Referring to FIG. 1, there is shown a plurality of magazines 14a, 14b, and 14c approaching the label feeding station 17 and envelope feeding station 18. The label that corresponds to magazine 14d did not include a mail piece attachment mark. Therefore, the label was attached to the magazine 14d. The label that corresponds with magazine 14e included a mail piece attachment mark. The label that corresponds with magazine 14e was extracted by the label extractor 70 and placed in a container 72 for discarded labels. The magazine 14e is to receive an envelope from the envelope feed station 18.

The label that coincided with magazine 14f did contain a mail piece attachment mark. As magazine 14f passed the first envelope feed station 18, an envelope was tipped thereto. The label that corresponded with magazine 14g did not contain mail piece attachment mark and therefore it received a label. The label that corresponded to magazine 14h did contain a mail piece attachment mark and therefore, that label was discarded and that magazine received a mail piece. The labels that corresponded with magazines 14i and 14k both did not contain a mail piece attachment mark and both received labels.

An error indicator 80 is operatively connected to the controller 38 and provides an error indication to the operator should an error, of the type discussed below, arise in the system operation.

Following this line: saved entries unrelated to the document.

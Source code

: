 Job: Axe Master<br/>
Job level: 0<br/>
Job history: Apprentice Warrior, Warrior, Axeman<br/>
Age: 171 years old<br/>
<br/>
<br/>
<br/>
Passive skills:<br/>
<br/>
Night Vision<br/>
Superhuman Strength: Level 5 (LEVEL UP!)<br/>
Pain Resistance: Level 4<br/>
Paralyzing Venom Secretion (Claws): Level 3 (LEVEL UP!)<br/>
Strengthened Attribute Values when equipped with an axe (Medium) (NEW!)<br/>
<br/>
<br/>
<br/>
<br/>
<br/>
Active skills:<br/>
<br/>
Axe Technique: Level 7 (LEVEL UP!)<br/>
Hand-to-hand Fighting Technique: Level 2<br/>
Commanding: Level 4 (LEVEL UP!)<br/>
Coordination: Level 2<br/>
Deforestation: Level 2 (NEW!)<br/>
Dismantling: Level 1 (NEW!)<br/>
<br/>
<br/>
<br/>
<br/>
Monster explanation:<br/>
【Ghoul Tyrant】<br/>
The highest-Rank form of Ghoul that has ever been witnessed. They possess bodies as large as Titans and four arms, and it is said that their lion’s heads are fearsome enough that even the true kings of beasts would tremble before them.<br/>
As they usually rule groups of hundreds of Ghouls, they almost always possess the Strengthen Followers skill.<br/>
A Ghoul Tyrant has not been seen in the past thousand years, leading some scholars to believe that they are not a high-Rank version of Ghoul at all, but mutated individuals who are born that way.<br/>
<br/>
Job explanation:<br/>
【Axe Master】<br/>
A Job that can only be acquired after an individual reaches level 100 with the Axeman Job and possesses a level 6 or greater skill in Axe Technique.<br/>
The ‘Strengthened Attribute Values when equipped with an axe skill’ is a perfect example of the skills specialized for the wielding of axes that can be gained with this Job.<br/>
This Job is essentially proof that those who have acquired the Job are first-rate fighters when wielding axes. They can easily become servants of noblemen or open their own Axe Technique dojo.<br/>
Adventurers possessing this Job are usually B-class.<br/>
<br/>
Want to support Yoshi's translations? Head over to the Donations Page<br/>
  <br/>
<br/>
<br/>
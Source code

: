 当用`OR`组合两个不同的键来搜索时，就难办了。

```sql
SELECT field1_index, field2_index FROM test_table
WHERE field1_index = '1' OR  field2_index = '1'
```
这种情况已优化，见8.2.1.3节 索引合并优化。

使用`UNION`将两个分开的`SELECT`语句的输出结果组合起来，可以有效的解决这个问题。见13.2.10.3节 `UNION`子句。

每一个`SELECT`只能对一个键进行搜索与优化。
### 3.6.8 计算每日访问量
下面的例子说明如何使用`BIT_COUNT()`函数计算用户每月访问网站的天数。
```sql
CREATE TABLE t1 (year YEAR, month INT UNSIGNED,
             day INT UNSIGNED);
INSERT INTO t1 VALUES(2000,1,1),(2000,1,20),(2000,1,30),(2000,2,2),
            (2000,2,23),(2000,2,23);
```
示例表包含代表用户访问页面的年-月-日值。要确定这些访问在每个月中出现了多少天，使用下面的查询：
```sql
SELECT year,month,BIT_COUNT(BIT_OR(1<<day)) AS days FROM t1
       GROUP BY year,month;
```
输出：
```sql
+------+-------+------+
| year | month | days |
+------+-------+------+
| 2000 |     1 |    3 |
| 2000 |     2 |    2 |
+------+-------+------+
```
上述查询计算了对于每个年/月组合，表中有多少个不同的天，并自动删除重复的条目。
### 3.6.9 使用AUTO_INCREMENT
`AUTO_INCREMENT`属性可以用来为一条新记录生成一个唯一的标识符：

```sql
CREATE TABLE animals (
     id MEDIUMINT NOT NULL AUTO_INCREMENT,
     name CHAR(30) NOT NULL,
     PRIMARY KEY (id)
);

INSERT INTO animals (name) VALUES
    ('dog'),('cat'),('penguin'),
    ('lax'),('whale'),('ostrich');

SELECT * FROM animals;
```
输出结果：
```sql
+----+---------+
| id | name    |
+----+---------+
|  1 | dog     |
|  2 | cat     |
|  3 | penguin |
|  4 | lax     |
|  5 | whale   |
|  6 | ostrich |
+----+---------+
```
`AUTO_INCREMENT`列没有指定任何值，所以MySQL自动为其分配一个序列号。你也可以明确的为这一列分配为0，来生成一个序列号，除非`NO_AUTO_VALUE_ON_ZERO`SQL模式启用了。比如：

Referring to the flow chart of FIG. 2, the details of the method of operation of the apparatus shown in FIG. 1 will be appreciated. Step 100 of the flow chart is an entry step for the method in accordance with the present invention. In step 102, a plurality of presorted envelopes having machine readable geographic indicia marks, such as zip codes, are provided. These envelopes are presorted into geographic locations and preferably into zip codes. In step 104, each of the envelopes is fed and scanned so that the zip code marks can be read. The scanned zip code information for each envelope is stored in a memory location of the controller in step 106. In step 108, the envelopes are stored in the order in which they were scanned.

Preprinted subscriber labels are provided in step 116. Each preprinted label includes zip code data and mail piece attachment indicia. The next to be fed label is scanned in step 118. A determination is made in step 120 whether mail piece attachment mark is present on a next to be fed label scanned in step 118, i.e., whether the mail piece attachment indicia indicates that subscriber is to receive a mail piece. If the result of the determination in step 120 is negative, the next to be fed label scanned in step 118 is fixed to the next passing magazine in step 122. As described above, the feeding of a label onto a passing magazine is synchronized with the advancement of the conveyor 12 so that the label is placed at a known location on the magazine retained between the guide pins 20.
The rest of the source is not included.